The three outlined boxes are of great interest:

“MSN does not sell, rent or lease its customer lists to third parties. MSN may, from time to time, contact you on behalf of external business partners about a particular offering that may be of interest to you. In those cases, your personal information (e-mail, name, address, telephone number) is not transferred to the third party.”

“Personal information collected on this site may be stored and processed in the United States or any other country in which Microsoft or its affiliates, subsidiaries or agents maintain facilities, and by using this site, you consent to any such transfer of information outside of your country. Microsoft abides by the safe harbor framework as set forth by the U.S. Department of Commerce regarding the collection, use, and retention of data from the European Union.”

“MSN offers its customers choices for the collection, use and sharing of personal information. You may go to the MSN Communications Preferences page to proactively make choices about the use and sharing of your personal information. You may choose not to receive marketing material from MSN or on behalf of external third party business partners. You may also stop the delivery of future promotional e-mail from MSN by following the specific instructions in the e-mail you receive. The instructions explain how to stop receiving such e-mails.”

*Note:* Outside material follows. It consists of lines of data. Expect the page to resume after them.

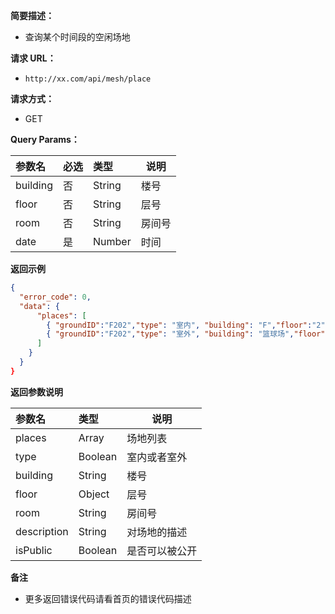 **简要描述：**

- 查询某个时间段的空闲场地

**请求 URL：**

- `http://xx.com/api/mesh/place `

**请求方式：**

- GET

**Query Params：**

| 参数名    | 必选 | 类型   | 说明    |
| :-------- | :--- | :----- | ------- |
| building | 否   | String | 楼号 |
| floor | 否   | String | 层号 |
| room | 否   | String | 房间号 |
| date | 是   | Number | 时间 |

**返回示例**

```json
{
  "error_code": 0,
  "data": {
      "places": [
        { "groundID":"F202","type": "室内", "building": "F","floor":"2","room":"202","description": "","isPublic":true,},
        { "groundID":"F202","type": "室外", "building": "篮球场","floor":"","description": "","isPublic":true,},      
      ]
    }
  }
}
```

**返回参数说明**

| 参数名       | 类型    | 说明                           |
| :----------  | :------ | ------------------------------ |
| places         | Array | 场地列表               |
| type         | Boolean | 室内或者室外               |
| building     | String  | 楼号         |
| floor        | Object  | 层号             |
| room         | String  | 房间号                      |
| description  | String  | 对场地的描述                     |
| isPublic       | Boolean  | 是否可以被公开                       |


**备注**

- 更多返回错误代码请看首页的错误代码描述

For a loose translation, while it may not be their intent, by the letter of their agreement, MSN may:

• Serve as a proxy for other companies’ (“offerings that may be of interest to you.”), but one man’s interesting offer may be another man’s spam.

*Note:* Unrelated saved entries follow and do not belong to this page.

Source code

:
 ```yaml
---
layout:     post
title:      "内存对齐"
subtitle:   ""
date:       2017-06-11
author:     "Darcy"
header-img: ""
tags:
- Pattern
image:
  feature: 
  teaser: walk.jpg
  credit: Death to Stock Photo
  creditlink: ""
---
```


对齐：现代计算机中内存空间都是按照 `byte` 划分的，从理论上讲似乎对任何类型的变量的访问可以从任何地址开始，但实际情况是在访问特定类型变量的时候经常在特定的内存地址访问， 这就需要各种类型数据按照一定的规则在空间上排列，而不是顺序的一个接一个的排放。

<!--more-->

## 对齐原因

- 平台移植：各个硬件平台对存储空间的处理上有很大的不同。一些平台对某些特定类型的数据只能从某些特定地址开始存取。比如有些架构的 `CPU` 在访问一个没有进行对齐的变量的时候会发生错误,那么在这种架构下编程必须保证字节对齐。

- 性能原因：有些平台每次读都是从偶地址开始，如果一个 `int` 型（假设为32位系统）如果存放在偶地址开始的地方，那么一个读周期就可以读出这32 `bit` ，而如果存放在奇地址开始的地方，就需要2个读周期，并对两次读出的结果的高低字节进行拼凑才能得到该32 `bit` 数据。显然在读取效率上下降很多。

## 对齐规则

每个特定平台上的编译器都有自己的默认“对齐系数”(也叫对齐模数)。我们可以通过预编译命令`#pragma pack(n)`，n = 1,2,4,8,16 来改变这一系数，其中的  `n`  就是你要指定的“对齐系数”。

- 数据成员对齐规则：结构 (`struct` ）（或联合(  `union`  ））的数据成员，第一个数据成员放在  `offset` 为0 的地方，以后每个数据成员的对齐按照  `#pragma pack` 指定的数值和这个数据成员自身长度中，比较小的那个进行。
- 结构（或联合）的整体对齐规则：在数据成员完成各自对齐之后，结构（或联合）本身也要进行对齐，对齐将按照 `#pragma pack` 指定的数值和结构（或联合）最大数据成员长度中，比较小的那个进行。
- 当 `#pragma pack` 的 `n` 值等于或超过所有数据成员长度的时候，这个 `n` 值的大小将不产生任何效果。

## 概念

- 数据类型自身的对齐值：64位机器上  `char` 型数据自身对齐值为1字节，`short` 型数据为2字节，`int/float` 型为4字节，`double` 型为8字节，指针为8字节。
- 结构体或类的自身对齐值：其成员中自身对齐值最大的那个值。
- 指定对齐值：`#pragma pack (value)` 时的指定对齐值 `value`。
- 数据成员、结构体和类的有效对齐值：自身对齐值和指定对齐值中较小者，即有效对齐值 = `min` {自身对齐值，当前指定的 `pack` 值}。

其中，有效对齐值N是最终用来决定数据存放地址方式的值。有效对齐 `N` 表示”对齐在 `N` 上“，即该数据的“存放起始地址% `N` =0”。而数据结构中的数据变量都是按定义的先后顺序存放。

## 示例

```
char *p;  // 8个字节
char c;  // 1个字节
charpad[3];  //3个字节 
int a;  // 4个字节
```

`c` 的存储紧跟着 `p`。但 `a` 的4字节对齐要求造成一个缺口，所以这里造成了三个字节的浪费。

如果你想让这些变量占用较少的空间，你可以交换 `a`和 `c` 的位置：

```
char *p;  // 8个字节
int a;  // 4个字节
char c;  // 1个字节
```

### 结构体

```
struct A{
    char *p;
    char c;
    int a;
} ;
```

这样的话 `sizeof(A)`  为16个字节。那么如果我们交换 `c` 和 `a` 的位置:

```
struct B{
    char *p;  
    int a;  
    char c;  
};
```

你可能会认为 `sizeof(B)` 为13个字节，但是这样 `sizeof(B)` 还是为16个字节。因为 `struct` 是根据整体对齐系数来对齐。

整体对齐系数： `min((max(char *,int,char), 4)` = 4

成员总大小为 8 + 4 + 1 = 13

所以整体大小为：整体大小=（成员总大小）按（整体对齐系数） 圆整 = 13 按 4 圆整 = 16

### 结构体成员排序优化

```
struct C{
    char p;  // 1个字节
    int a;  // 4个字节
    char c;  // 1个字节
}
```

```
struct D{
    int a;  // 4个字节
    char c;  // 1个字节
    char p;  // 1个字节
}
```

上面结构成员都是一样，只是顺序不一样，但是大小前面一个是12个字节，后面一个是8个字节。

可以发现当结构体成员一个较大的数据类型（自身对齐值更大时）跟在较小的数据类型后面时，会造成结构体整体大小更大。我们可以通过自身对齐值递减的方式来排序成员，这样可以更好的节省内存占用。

• Transfer your data from a highly-secure US location owned or operated by Microsoft, to a location outside the US that may or may not be so secure. At a certain level, this is like making a reservation at a 5 star hotel, only to end up in a “sister location” under the freeway because the 5 star hotel was overbooked.

Microsoft is very smart; in my opinion they are corporate spammers but you would never know it. They have the full legal right to send you spam, share your information with any part of Microsoft, and send your data to other countries where the security and integrity may be significantly less than in the US. This is legal spamming and is very common.

I often see companies that have a small checkbox on their sign-up page that, ticked by default reads something along the lines of:

“UnTick this box if you do not want to receive updates, newsletters, or information from this company or any of our affiliate companies.”

“Any of our affiliate companies” includes anyone who is willing to pay us enough money, but don’t worry, we won’t sell your e-mail address to any old spammer. We will, however, send you spam ourselves, which you just gave us permission to do.

Spam is everywhere, and no one does it better than a legitimate corporation.